Task directions: Only one number is wanted: the count of lines in the records below that hold the word "indicates".

Given records:
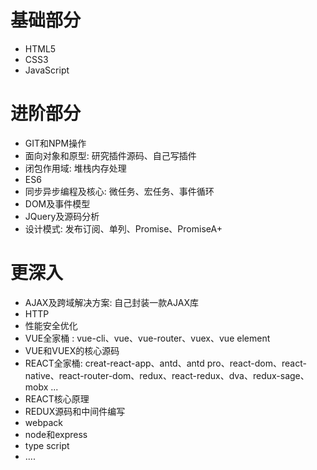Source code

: # 基础部分 
- HTML5
- CSS3
- JavaScript

# 进阶部分
- GIT和NPM操作
- 面向对象和原型: 研究插件源码、自己写插件
- 闭包作用域: 堆栈内存处理
- ES6
- 同步异步编程及核心: 微任务、宏任务、事件循环
- DOM及事件模型
- JQuery及源码分析
- 设计模式: 发布订阅、单列、Promise、PromiseA+

# 更深入

- AJAX及跨域解决方案: 自己封装一款AJAX库
- HTTP
- 性能安全优化
- VUE全家桶 : vue-cli、vue、vue-router、vuex、vue element
- VUE和VUEX的核心源码
- REACT全家桶: creat-react-app、antd、antd pro、react-dom、react-native、react-router-dom、redux、react-redux、dva、redux-sage、mobx ...
- REACT核心原理
- REDUX源码和中间件编写
- webpack
- node和express
- type script
- ....
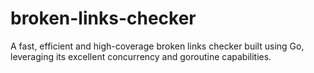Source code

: # broken-links-checker
A fast, efficient and high-coverage broken links checker built using Go, leveraging its excellent concurrency and goroutine capabilities. 
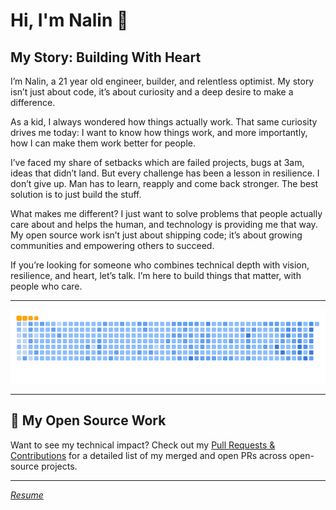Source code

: # Hi, I'm Nalin 👋

## My Story: Building With Heart

I’m Nalin, a 21 year old engineer, builder, and relentless optimist. My story isn’t just about code, it’s about curiosity and a deep desire to make a difference.

As a kid, I always wondered how things actually work. That same curiosity drives me today: I want to know how things work, and more importantly, how I can make them work better for people.

I’ve faced my share of setbacks which are failed projects, bugs at 3am, ideas that didn’t land. But every challenge has been a lesson in resilience. I don’t give up.
Man has to learn, reapply and come back stronger. The best solution is to just build the stuff.

What makes me different?
I just want to solve problems that people actually care about and helps the human, and technology is providing me that way.
My open source work isn’t just about shipping code; it’s about growing communities and empowering others to succeed.

If you’re looking for someone who combines technical depth with vision, resilience, and heart, let’s talk. I’m here to build things that matter, with people who care.

---

![snake gif](./github-contribution-grid-snake.gif)

---

## 🚀 My Open Source Work

Want to see my technical impact? Check out my [Pull Requests & Contributions](./prs.md) for a detailed list of my merged and open PRs across open-source projects.

---

_[Resume](./Resume.pdf)_
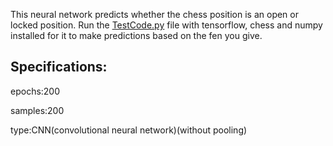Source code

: This neural network predicts whether the chess position is an open or locked position. Run the [TestCode.py](https://github.com/The-bot-makers/Neural-Networks/blob/master/Chess/open-locked-position/TestCode.py) file with tensorflow, chess and numpy installed for it to make predictions based on the fen you give.

## Specifications:

epochs:200

samples:200

type:CNN(convolutional neural network)(without pooling)
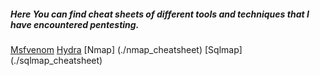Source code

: ##### Here You can find cheat sheets of different tools and techniques that I have encountered pentesting.


[Msfvenom]
[Hydra]
[Nmap] (./nmap_cheatsheet)
[Sqlmap] (./sqlmap_cheatsheet)



[Msfvenom]: ./nmap_cheetsheet
[Hydra]: https://leodahal4.github.io/hackingTools/cheatsheets/hydra_cheatsheet
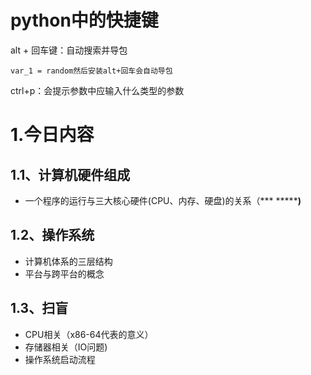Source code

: # python中的快捷键

alt + 回车键：自动搜索并导包

`var_1 = random然后安装alt+回车会自动导包`

ctrl+p：会提示参数中应输入什么类型的参数

# 1.今日内容

## 1.1、计算机硬件组成

- 一个程序的运行与三大核心硬件(CPU、内存、硬盘)的关系（*** *******)**

## 1.2、操作系统

- 计算机体系的三层结构
- 平台与跨平台的概念

## 1.3、扫盲

- CPU相关（x86-64代表的意义）
- 存储器相关（IO问题)
- 操作系统启动流程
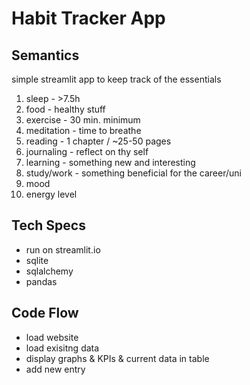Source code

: # Habit Tracker App

## Semantics

simple streamlit app to keep track of the essentials

1. sleep - >7.5h
2. food - healthy stuff
3. exercise - 30 min. minimum
4. meditation - time to breathe
5. reading - 1 chapter / ~25-50 pages
6. journaling - reflect on thy self
7. learning - something new and interesting
8. study/work - something beneficial for the career/uni
9. mood
10. energy level

## Tech Specs

- run on streamlit.io
- sqlite
- sqlalchemy
- pandas

## Code Flow

- load website
- load exisitng data
- display graphs & KPIs & current data in table
- add new entry
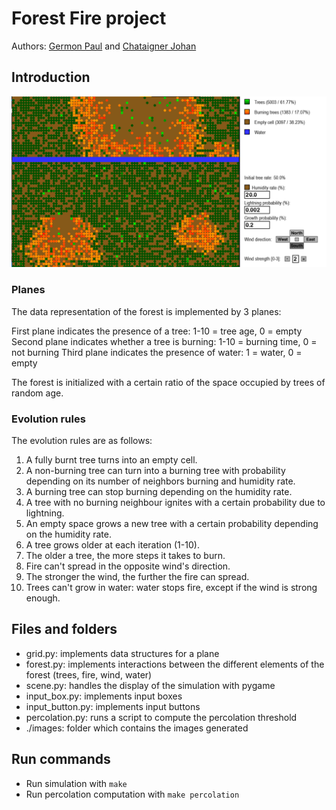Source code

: # Forest Fire project
Authors: [Germon Paul](https://github.com/pgermon) and [Chataigner Johan](https://github.com/JohanChataigne)

## Introduction

![Forest fire simulation with pygame](images/screen.png)

### Planes

The data representation of the forest is implemented by 3 planes:

First plane indicates the presence of a tree: 1-10 = tree age, 0 = empty  
Second plane indicates whether a tree is burning: 1-10 = burning time, 0 = not burning
Third plane indicates the presence of water: 1 = water, 0 = empty  

The forest is initialized with a certain ratio of the space occupied by trees of random age.

### Evolution rules

The evolution rules are as follows:

1.  A fully burnt tree turns into an empty cell.
2.  A non-burning tree can turn into a burning tree with probability depending on its number of neighbors burning and humidity rate.
3.  A burning tree can stop burning depending on the humidity rate.
4.  A tree with no burning neighbour ignites with a certain probability due to lightning.
5.  An empty space grows a new tree with a certain probability depending on the humidity rate.
6.  A tree grows older at each iteration (1-10).
7.  The older a tree, the more steps it takes to burn.
8.  Fire can't spread in the opposite wind's direction.
9.  The stronger the wind, the further the fire can spread.
10.  Trees can't grow in water: water stops fire, except if the wind is strong enough.

## Files and folders

- grid.py: implements data structures for a plane
- forest.py: implements interactions between the different elements of the forest (trees, fire, wind, water)
- scene.py: handles the display of the simulation with pygame
- input_box.py: implements input boxes
- input_button.py: implements input buttons
- percolation.py: runs a script to compute the percolation threshold
- ./images: folder which contains the images generated

## Run commands

- Run simulation with `make`
- Run percolation computation with `make percolation`
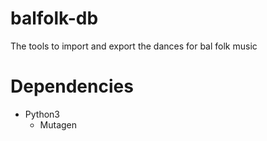 # balfolk-db
The tools to import and export the dances for bal folk music

# Dependencies
- Python3
  - Mutagen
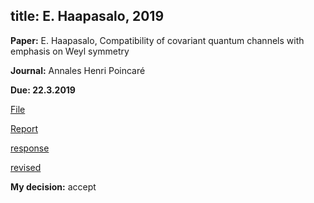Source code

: title: E. Haapasalo,  2019
---

**Paper:** E. Haapasalo, Compatibility of covariant quantum channels with emphasis on Weyl symmetry

**Journal:** Annales Henri Poincaré

**Due: 22.3.2019**


[File](REF_haapasalo2019/file.pdf)

[Report](REF_haapasalo2019/report.pdf)

[response](REF_haapasalo2019/response.pdf)

[revised](REF_haapasalo2019/revised.pdf)

**My decision:** accept
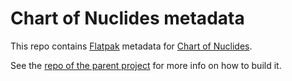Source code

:
# Chart of Nuclides metadata

This repo contains [Flatpak](https://flatpak.org/) metadata for [Chart of Nuclides](https://github.com/e-j-w/ChartOfNuclides).

See the [repo of the parent project](https://github.com/e-j-w/ChartOfNuclides) for more info on how to build it.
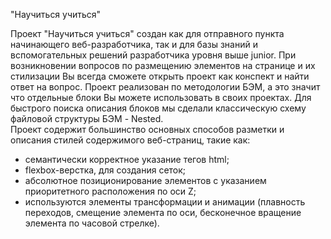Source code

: "Научиться учиться"

Проект "Научиться учиться" создан как для отправного пункта начинающего веб-разработчика, так и для базы знаний и вспомогательных решений разработчика уровня выше junior. При возникновении вопросов по размещению элементов на странице и их стилизации Вы всегда сможете открыть проект как конспект и найти ответ на вопрос. 
Проект реализован по методологии БЭМ, а это значит что отдельные блоки Вы можете использовать в своих проектах. Для быстрого поиска описания блоков мы сделали классическую схему файловой структуры БЭМ - Nested.  
Проект содержит большинство основных способов разметки и описания стилей содержимого веб-страниц, такие как:
- семантически корректное указание тегов html;
- flexbox-верстка, для создания сеток;
- абсолютное позиционирование элементов с указанием приоритетного расположения по оси Z;
- используются элементы трансформации и анимации (плавность переходов, смещение элемента по оси, бесконечное вращение элемента по часовой стрелке).


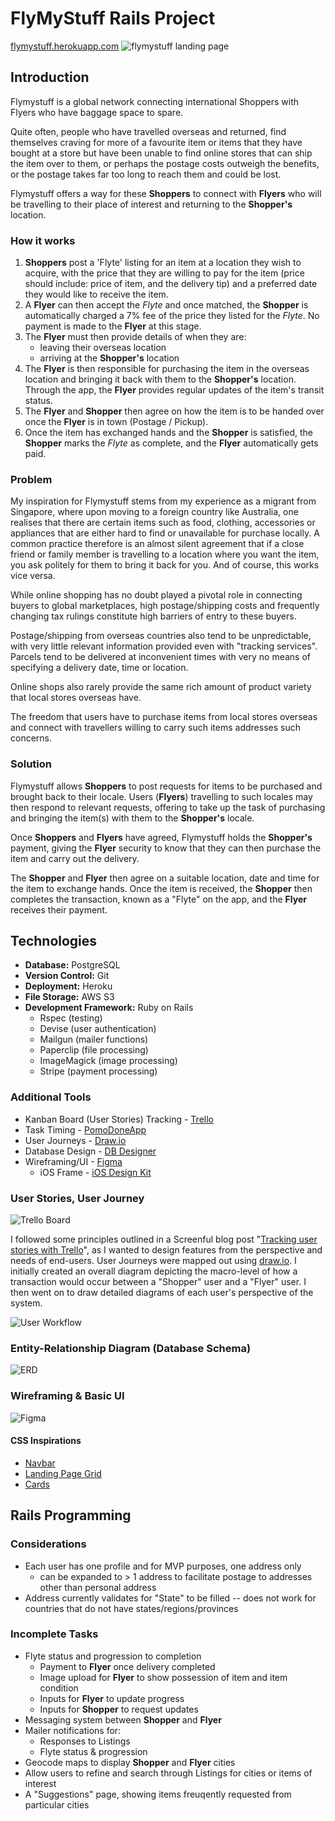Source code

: # FlyMyStuff Rails Project
[flymystuff.herokuapp.com](flymystuff.herokuapp.com)
![flymystuff landing page](/docs/img/flymystuff.png)
## Introduction
Flymystuff is a global network connecting international Shoppers with Flyers who have baggage space to spare.

Quite often, people who have travelled overseas and returned, find themselves craving for more of a favourite item or items that they have bought at a store but have been unable to find online stores that can ship the item over to them, or perhaps the postage costs outweigh the benefits, or the postage takes far too long to reach them and could be lost. 

Flymystuff offers a way for these **Shoppers** to connect with **Flyers** who will be travelling to their place of interest and returning to the **Shopper's** location. 

### How it works
1. **Shoppers** post a 'Flyte' listing for an item at a location they wish to acquire, with the price that they are willing to pay for the item (price should include: price of item, and the delivery tip) and a preferred date they would like to receive the item.
2. A **Flyer** can then accept the *Flyte* and once matched, the **Shopper** is automatically charged a 7% fee of the price they listed for the *Flyte*. No payment is made to the **Flyer** at this stage.
3. The **Flyer** must then provide details of when they are:
    * leaving their overseas location
    * arriving at the **Shopper's** location
3. The **Flyer** is then responsible for purchasing the item in the overseas location and bringing it back with them to the **Shopper's** location. Through the app, the **Flyer** provides regular updates of the item's transit status.
4. The **Flyer** and **Shopper** then agree on how the item is to be handed over once the **Flyer** is in town (Postage / Pickup).
5. Once the item has exchanged hands and the **Shopper** is satisfied, the **Shopper** marks the *Flyte* as complete, and the **Flyer** automatically gets paid.

### Problem
My inspiration for Flymystuff stems from my experience as a migrant from Singapore, where upon moving to a foreign country like Australia, one realises that there are certain items such as food, clothing, accessories or appliances that are either hard to find or unavailable for purchase locally. A common practice therefore is an almost silent agreement that if a close friend or family member is travelling to a location where you want the item, you ask politely for them to bring it back for you. And of course, this works vice versa.

While online shopping has no doubt played a pivotal role in connecting buyers to global marketplaces, high postage/shipping costs and frequently changing tax rulings constitute high barriers of entry to these buyers. 

Postage/shipping from overseas countries also tend to be unpredictable, with very little relevant information provided even with "tracking services". Parcels tend to be delivered at inconvenient times with very no means of specifying a delivery date, time or location.

Online shops also rarely provide the same rich amount of product variety that local stores overseas have. 

The freedom that users have to purchase items from local stores overseas and connect with travellers willing to carry such items addresses such concerns.

### Solution
Flymystuff allows **Shoppers** to post requests for items to be purchased and brought back to their locale. Users (**Flyers**) travelling to such locales may then respond to relevant requests, offering to take up the task of purchasing and bringing the item(s) with them to the **Shopper's** locale.

Once **Shoppers** and **Flyers** have agreed, Flymystuff holds the **Shopper's** payment, giving the **Flyer** security to know that they can then purchase the item and carry out the delivery.

The **Shopper** and **Flyer** then agree on a suitable location, date and time for the item to exchange hands. Once the item is received, the **Shopper** then completes the transaction, known as a "Flyte" on the app, and the **Flyer** receives their payment.

## Technologies
* **Database:** PostgreSQL
* **Version Control:** Git
* **Deployment:** Heroku
* **File Storage:** AWS S3
* **Development Framework:** Ruby on Rails
    * Rspec (testing)
    * Devise (user authentication)
    * Mailgun (mailer functions)
    * Paperclip (file processing)
    * ImageMagick (image processing)
    * Stripe (payment processing)
### Additional Tools
* Kanban Board (User Stories) Tracking - [Trello](https://trello.com/) 
* Task Timing - [PomoDoneApp](pomodoneapp.com)
* User Journeys - [Draw.io](https://www.draw.io)
* Database Design - [DB Designer](dbdesigner.net)
* Wireframing/UI - [Figma](figma.com)
    * iOS Frame - [iOS Design Kit](https://iosdesignkit.io/ios-11-gui/)
### User Stories, User Journey
![Trello Board](docs/img/Trello.png)

I followed some principles outlined in a Screenful blog post "[Tracking user stories with Trello](https://screenful.com/blog/tracking-user-stories-with-trello)", as I wanted to design features from the perspective and needs of end-users.
User Journeys were mapped out using [draw.io](https://www.draw.io). I initially created an overall diagram depicting the macro-level of how a transaction would occur between a "Shopper" user and a "Flyer" user.
I then went on to draw detailed diagrams of each user's perspective of the system.

![User Workflow](docs/img/user_workflow.png)

### Entity-Relationship Diagram (Database Schema)
![ERD](docs/img/erd.png)

### Wireframing & Basic UI
![Figma](docs/img/figma.png)
#### CSS Inspirations
* [Navbar](https://codepen.io/matthew-tanner/pen/rvOxEB)
* [Landing Page Grid](https://codepen.io/zayncollege/pen/rpWrpP)
* [Cards](https://codepen.io/cssgirl/pen/NGKgrM)

## Rails Programming
### Considerations
* Each user has one profile and for MVP purposes, one address only
    * can be expanded to > 1 address to facilitate postage to addresses other than personal address
* Address currently validates for "State" to be filled -- does not work for countries that do not have states/regions/provinces

### Incomplete Tasks
* Flyte status and progression to completion
    * Payment to **Flyer** once delivery completed
    * Image upload for **Flyer** to show possession of item and item condition
    * Inputs for **Flyer** to update progress
    * Inputs for **Shopper** to request updates
* Messaging system between **Shopper** and **Flyer**
* Mailer notifications for:
    * Responses to Listings
    * Flyte status & progression
* Geocode maps to display **Shopper** and **Flyer** cities
* Allow users to refine and search through Listings for cities or items of interest
* A "Suggestions" page, showing items freuqently requested from particular cities
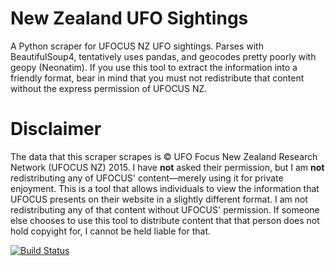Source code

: # New Zealand UFO Sightings

A Python scraper for UFOCUS NZ UFO sightings. Parses with BeautifulSoup4, tentatively uses pandas, and geocodes pretty poorly with geopy (Neonatim). If you use this tool to extract the information into a friendly format, bear in mind that you must not redistribute that content without the express permission of UFOCUS NZ.

# Disclaimer
The data that this scraper scrapes is © UFO Focus New Zealand Research Network (UFOCUS NZ) 2015. I have **not** asked their permission, but I am **not** redistributing any of UFOCUS' content—merely using it for private enjoyment. This is a tool that allows individuals to view the information that UFOCUS presents on their website in a slightly different format. I am not redistributing any of that content without UFOCUS' permission. If someone else chooses to use this tool to distribute content that that person does not hold copyight for, I cannot be held liable for that.

[![Build Status](https://travis-ci.org/alpha-beta-soup/nz-ufo-sightings.svg?branch=master)](https://travis-ci.org/alpha-beta-soup/nz-ufo-sightings)
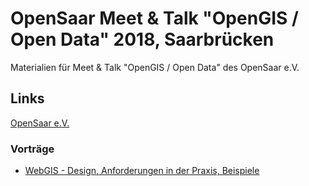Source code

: # OpenSaar Meet & Talk "OpenGIS / Open Data" 2018, Saarbrücken

Materialien für Meet & Talk "OpenGIS / Open Data" des OpenSaar e.V.

## Links

[OpenSaar e.V.](https://opensaar.de)

### Vorträge

  - [WebGIS - Design, Anforderungen in der Praxis, Beispiele](https://chrismayer.github.io/opensaar-meet-and-talk-2018/webgis-talk/#/start)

Finished task: 3